Four serious questions about Elon Musk's silly credibility score

Media Twitter experienced a bit of a meltdown on Wednesday afternoon as space-and-street entrepreneur Elon Musk mused about setting up a crowdsourced service that rates the credibility of journalists.

Let's set aside Musk's motives — possibly informed by the bad press Tesla has recently received, which he attributes to media bias — and concentrate on the idea itself.

It might seem inconsequential, exposed as it was in a smattering of tweets and with the primary intention of trolling his critics. But Musk's suggestion of a "credibility score" is worth discussing because building one is actually a pretty popular idea — especially among Silicon Valley types.

Some, like the Credibility Coalition, are trying to frame the problem thoughtfully, but most are imbued with the same techno-utopianism that has defined Musk's public persona. In the past few months alone I received at least four different pitches for a system that uses artificial intelligence (of course) to rate the credibility of the entire internet.

The vision that one easy hack can fix media bias and massive online misinformation is pervasive among certain quarters. But it's fatally flawed.

Other well-heeled journalism projects have promised to upend fact-checking by either injecting the crowd in it (WikiTribune) or developing a universal credibility score (NewsGuard).
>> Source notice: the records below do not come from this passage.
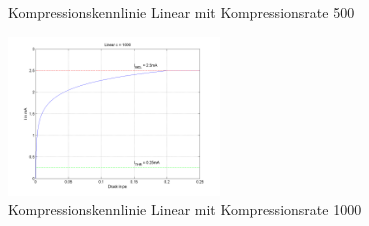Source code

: \documentclass[conference]{IEEEtran}
\begin{document}
\begin{compactenum}[a)]
\begin{figure}
	\vspace{-10pt}
	\caption{Kompressionskennlinie Linear mit Kompressionsrate 500}
	\vspace{-10pt}
	\label{fig:lin_500}
\end{figure}
\begin{figure}[h!]
	\centering
	\includegraphics[width=0.5\textwidth]{img/lin_1000.png}
	\vspace{-10pt}
	\caption{Kompressionskennlinie Linear mit Kompressionsrate 1000}
	\vspace{-10pt}
	\label{fig:lin_1000}
\end{figure}


\end{compactenum}
\end{document}
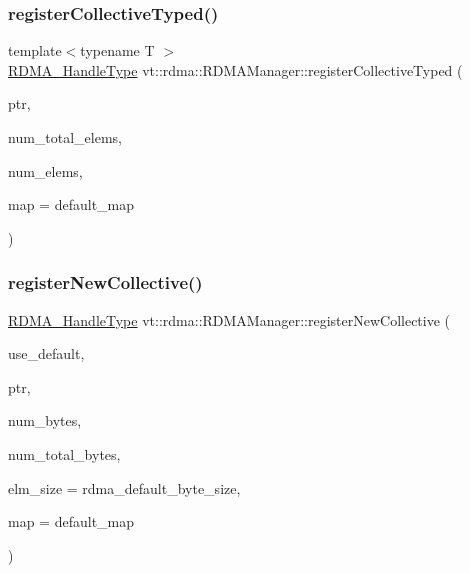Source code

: \subsubsection{\texorpdfstring{register\+Collective\+Typed()}{registerCollectiveTyped()}}
{\footnotesize\ttfamily template$<$typename T $>$ \\
\hyperlink{namespacevt_a10442579ec4e7ebef223818e64bcf908}{R\+D\+M\+A\+\_\+\+Handle\+Type} vt\+::rdma\+::\+R\+D\+M\+A\+Manager\+::register\+Collective\+Typed (\begin{DoxyParamCaption}\item[{T}]{ptr,  }\item[{\hyperlink{namespacevt_aab8d55968084610ce3b17057981e9300}{Byte\+Type} const \&}]{num\+\_\+total\+\_\+elems,  }\item[{\hyperlink{namespacevt_aab8d55968084610ce3b17057981e9300}{Byte\+Type} const \&}]{num\+\_\+elems,  }\item[{\hyperlink{structvt_1_1rdma_1_1_r_d_m_a_manager_a16e12d11cf7d771df0d3dc6947a4f95c}{R\+D\+M\+A\+\_\+\+Map\+Type} const \&}]{map = {\ttfamily default\+\_\+map} }\end{DoxyParamCaption})\hspace{0.3cm}{\ttfamily [inline]}}

\mbox{\label{structvt_1_1rdma_1_1_r_d_m_a_manager_a339763a690f218c3df58268a691ecfe4}} 
\subsubsection{\texorpdfstring{register\+New\+Collective()}{registerNewCollective()}}
{\footnotesize\ttfamily \hyperlink{namespacevt_a10442579ec4e7ebef223818e64bcf908}{R\+D\+M\+A\+\_\+\+Handle\+Type} vt\+::rdma\+::\+R\+D\+M\+A\+Manager\+::register\+New\+Collective (\begin{DoxyParamCaption}\item[{bool const \&}]{use\+\_\+default,  }\item[{\hyperlink{namespacevt_a9e2c953286c7616f7c218e9951790776}{R\+D\+M\+A\+\_\+\+Ptr\+Type} const \&}]{ptr,  }\item[{\hyperlink{namespacevt_aab8d55968084610ce3b17057981e9300}{Byte\+Type} const \&}]{num\+\_\+bytes,  }\item[{\hyperlink{namespacevt_aab8d55968084610ce3b17057981e9300}{Byte\+Type} const \&}]{num\+\_\+total\+\_\+bytes,  }\item[{\hyperlink{namespacevt_aab8d55968084610ce3b17057981e9300}{Byte\+Type} const \&}]{elm\+\_\+size = {\ttfamily rdma\+\_\+default\+\_\+byte\+\_\+size},  }\item[{\hyperlink{structvt_1_1rdma_1_1_r_d_m_a_manager_a16e12d11cf7d771df0d3dc6947a4f95c}{R\+D\+M\+A\+\_\+\+Map\+Type} const \&}]{map = {\ttfamily default\+\_\+map} }\end{DoxyParamCaption})}

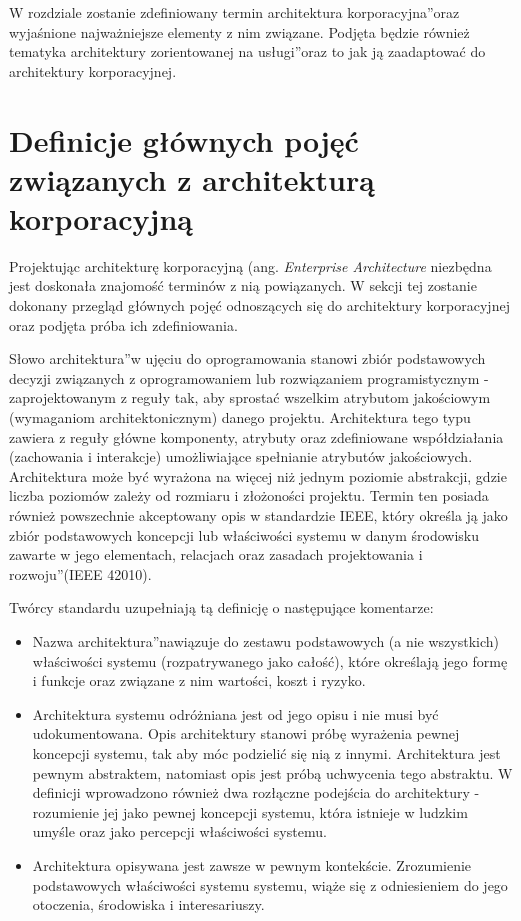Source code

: W rozdziale zostanie zdefiniowany termin \quotedblbase architektura korporacyjna\textquotedblright oraz wyjaśnione najważniejsze elementy z nim związane. Podjęta będzie również tematyka \quotedblbase architektury zorientowanej na usługi\textquotedblright oraz to jak ją zaadaptować do architektury korporacyjnej. 

\section{Definicje głównych pojęć związanych z architekturą korporacyjną}
Projektując architekturę korporacyjną (ang. \textit{Enterprise Architecture} niezbędna jest doskonała znajomość terminów z nią powiązanych. W sekcji tej zostanie dokonany przegląd głównych pojęć odnoszących się do architektury korporacyjnej oraz podjęta próba ich zdefiniowania.

Słowo \quotedblbase architektura\textquotedblright w ujęciu do oprogramowania stanowi zbiór podstawowych decyzji związanych z oprogramowaniem lub rozwiązaniem programistycznym - zaprojektowanym z reguły tak, aby sprostać wszelkim atrybutom jakościowym (wymaganiom architektonicznym) danego projektu. Architektura tego typu zawiera z reguły główne komponenty, atrybuty oraz zdefiniowane współdziałania (zachowania i interakcje) umożliwiające spełnianie atrybutów jakościowych. Architektura może być wyrażona na więcej niż jednym poziomie abstrakcji, gdzie liczba poziomów zależy od rozmiaru i złożoności projektu. Termin ten posiada również powszechnie akceptowany opis w standardzie IEEE, który określa ją jako \quotedblbase zbiór podstawowych koncepcji lub właściwości systemu w danym środowisku zawarte w jego elementach, relacjach oraz zasadach projektowania i rozwoju\textquotedblright (IEEE 42010). \cite{SOAWzorceArch}

Twórcy standardu uzupełniają tą definicję o następujące komentarze: 
\begin{itemize}
\item{Nazwa \quotedblbase architektura\textquotedblright nawiązuje do zestawu podstawowych (a nie wszystkich) właściwości systemu (rozpatrywanego jako całość), które określają jego formę i funkcje oraz związane z nim wartości, koszt i ryzyko.}
\item{Architektura systemu odróżniana jest od jego opisu i nie musi być udokumentowana. Opis architektury stanowi próbę wyrażenia pewnej koncepcji systemu, tak aby móc podzielić się nią z innymi. Architektura jest pewnym abstraktem, natomiast opis jest próbą uchwycenia tego abstraktu.
W definicji wprowadzono również dwa rozłączne podejścia do architektury - rozumienie jej jako pewnej koncepcji systemu, która istnieje w ludzkim  umyśle oraz jako percepcji właściwości systemu.}
\item{Architektura opisywana jest zawsze w pewnym kontekście. Zrozumienie podstawowych właściwości systemu systemu, wiąże się z odniesieniem do jego otoczenia, środowiska i interesariuszy.}
\end{itemize}

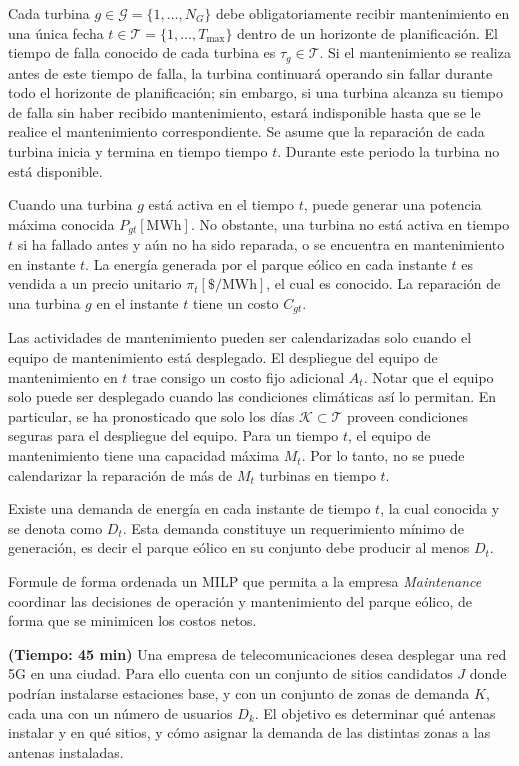 \documentclass[
	spanish, %
	letterpaper, oneside
]{article}
\begin{document}
Cada turbina $g \in \mathcal{G}=\{1,\ldots,N_G\}$ debe obligatoriamente recibir mantenimiento en una única fecha $t \in \mathcal{T}=\{1,\ldots,T_{\max}\}$ dentro de un horizonte de planificación. El tiempo de falla conocido de cada turbina es $\tau_g \in \mathcal{T}$. Si el mantenimiento se realiza antes de este tiempo de falla, la turbina continuará operando sin fallar durante todo el horizonte de planificación; sin embargo, si una turbina alcanza su tiempo de falla sin haber recibido mantenimiento, estará indisponible hasta que se le realice el mantenimiento correspondiente. Se asume que la reparación de cada turbina inicia y termina en tiempo tiempo $t$. Durante este periodo la turbina no está disponible.

Cuando una turbina $g$ está activa en el tiempo $t$, puede generar una potencia máxima conocida $P_{gt}[\mathrm{MWh}]$. No obstante, una turbina no está activa en tiempo $t$ si  ha fallado antes y aún no ha sido reparada, o se encuentra en mantenimiento en instante $t$. La energía generada por el parque eólico en cada instante $t$ es vendida a un precio unitario 
$\pi_t[\$/\mathrm{MWh}]$, el cual es conocido. La reparación de una turbina $g$ en el instante $t$ tiene un costo $C_{gt}$.

Las actividades de mantenimiento pueden ser calendarizadas solo cuando el equipo de mantenimiento está desplegado. El despliegue del equipo de mantenimiento en $t$ trae consigo un costo fijo adicional $A_t$. Notar que el equipo solo puede ser desplegado cuando las condiciones climáticas así lo permitan. En particular, se ha pronosticado que solo los días $\mathcal{K} \subset \mathcal{T}$ proveen condiciones seguras para el despliegue del equipo. Para un tiempo $t$, el equipo de mantenimiento tiene una capacidad máxima $M_t$. Por lo tanto, no se puede calendarizar la reparación de más de $M_t$ turbinas en tiempo $t$.


Existe una demanda de energía en cada instante de tiempo $t$, la cual conocida y se denota como $D_t$. Esta demanda constituye un requerimiento mínimo de generación, es decir el parque eólico en su conjunto debe producir al menos $D_t$.

Formule de forma ordenada un MILP que permita a la empresa \textit{Maintenance} coordinar las decisiones de operación y mantenimiento del parque eólico, de forma que se minimicen los costos netos. 




{} \textbf{(Tiempo: 45 min)} Una empresa de telecomunicaciones desea desplegar una red 5G en una ciudad. Para ello cuenta con un conjunto de sitios candidatos $J$ donde podrían instalarse estaciones base, y con un conjunto de zonas de demanda $K$, cada una con un número de usuarios $D_k$. El objetivo es determinar qué antenas instalar y en qué sitios, y cómo asignar la demanda de las distintas zonas a las antenas instaladas.
\end{document}
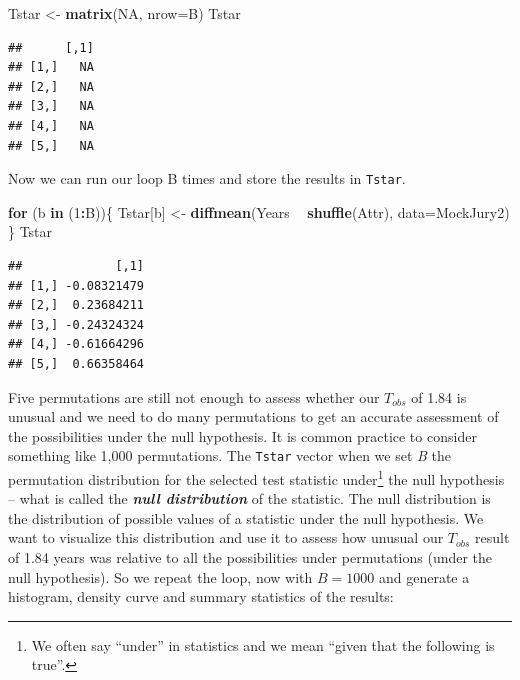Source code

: \documentclass[]{book}
\newenvironment{Shaded}{\begin{snugshade}}{\end{snugshade}}
\newcommand{\KeywordTok}[1]{\textcolor[rgb]{0.13,0.29,0.53}{\textbf{#1}}}
\newcommand{\DataTypeTok}[1]{\textcolor[rgb]{0.13,0.29,0.53}{#1}}
\newcommand{\DecValTok}[1]{\textcolor[rgb]{0.00,0.00,0.81}{#1}}
\newcommand{\StringTok}[1]{\textcolor[rgb]{0.31,0.60,0.02}{#1}}
\newcommand{\OtherTok}[1]{\textcolor[rgb]{0.56,0.35,0.01}{#1}}
\newcommand{\ControlFlowTok}[1]{\textcolor[rgb]{0.13,0.29,0.53}{\textbf{#1}}}
\newcommand{\OperatorTok}[1]{\textcolor[rgb]{0.81,0.36,0.00}{\textbf{#1}}}
\newcommand{\NormalTok}[1]{#1}
\let\rmarkdownfootnote\footnote%
\def\footnote{\protect\rmarkdownfootnote}
\begin{document}
\begin{Shaded}
\begin{Highlighting}[]
\NormalTok{Tstar <-}\StringTok{ }\KeywordTok{matrix}\NormalTok{(}\OtherTok{NA}\NormalTok{, }\DataTypeTok{nrow=}\NormalTok{B)}
\NormalTok{Tstar}
\end{Highlighting}
\end{Shaded}

\begin{verbatim}
##      [,1]
## [1,]   NA
## [2,]   NA
## [3,]   NA
## [4,]   NA
## [5,]   NA
\end{verbatim}

Now we can run our loop B times and store the results in \texttt{Tstar}.

\begin{Shaded}
\begin{Highlighting}[]
\ControlFlowTok{for}\NormalTok{ (b }\ControlFlowTok{in}\NormalTok{ (}\DecValTok{1}\OperatorTok{:}\NormalTok{B))\{}
\NormalTok{  Tstar[b] <-}\StringTok{ }\KeywordTok{diffmean}\NormalTok{(Years }\OperatorTok{~}\StringTok{ }\KeywordTok{shuffle}\NormalTok{(Attr), }\DataTypeTok{data=}\NormalTok{MockJury2)}
\NormalTok{\}}
\NormalTok{Tstar}
\end{Highlighting}
\end{Shaded}

\begin{verbatim}
##             [,1]
## [1,] -0.08321479
## [2,]  0.23684211
## [3,] -0.24324324
## [4,] -0.61664296
## [5,]  0.66358464
\end{verbatim}

Five permutations are still not enough to assess whether our \(T_{obs}\)
of 1.84 is unusual and we need to do many permutations to get an
accurate assessment of the possibilities under the null hypothesis. It
is common practice to consider something like 1,000 permutations. The
\texttt{Tstar} vector when we set \emph{B} the permutation distribution
for the selected test statistic under\footnote{We often say ``under'' in
  statistics and we mean ``given that the following is true''.} the null
hypothesis -- what is called the \textbf{\emph{null distribution}} of
the statistic. The null distribution is the distribution of possible
values of a statistic under the null hypothesis. We want to visualize
this distribution and use it to assess how unusual our \(T_{obs}\)
result of 1.84 years was relative to all the possibilities under
permutations (under the null hypothesis). So we repeat the loop, now
with \(B=1000\) and generate a histogram, density curve and summary
statistics of the results:
\end{document}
In WikiTribune's case, the jury is still out, but the fact-checking work to date seems hardly paradigm-shifting. NewsGuard has raised $6 million but has yet to launch.

Still, it's clear that the status quo needs reform. Fact-checking might need to be blown up and reinvented. So rather than dunk on Musk, we should debate the underlying challenges of a genuine credibility score for the internet.

1. Can we avoid crowdsourcing turning into a popularity contest?

Musk seemed eager to avoid the impression that malicious actors could game his credibility score when posing his (heavily skewed) poll.

This impression was quickly dispelled when he used his 21.8 million strong Twitter account to goad "media" to vote against his suggested solution.

This is a fundamental challenge of any crowdsourced effort. The largest megaphones and most committed groups would be able to mobilize and target journalists whose findings weren't inaccurate but uncomfortable — about Tesla's workers getting injured, for instance.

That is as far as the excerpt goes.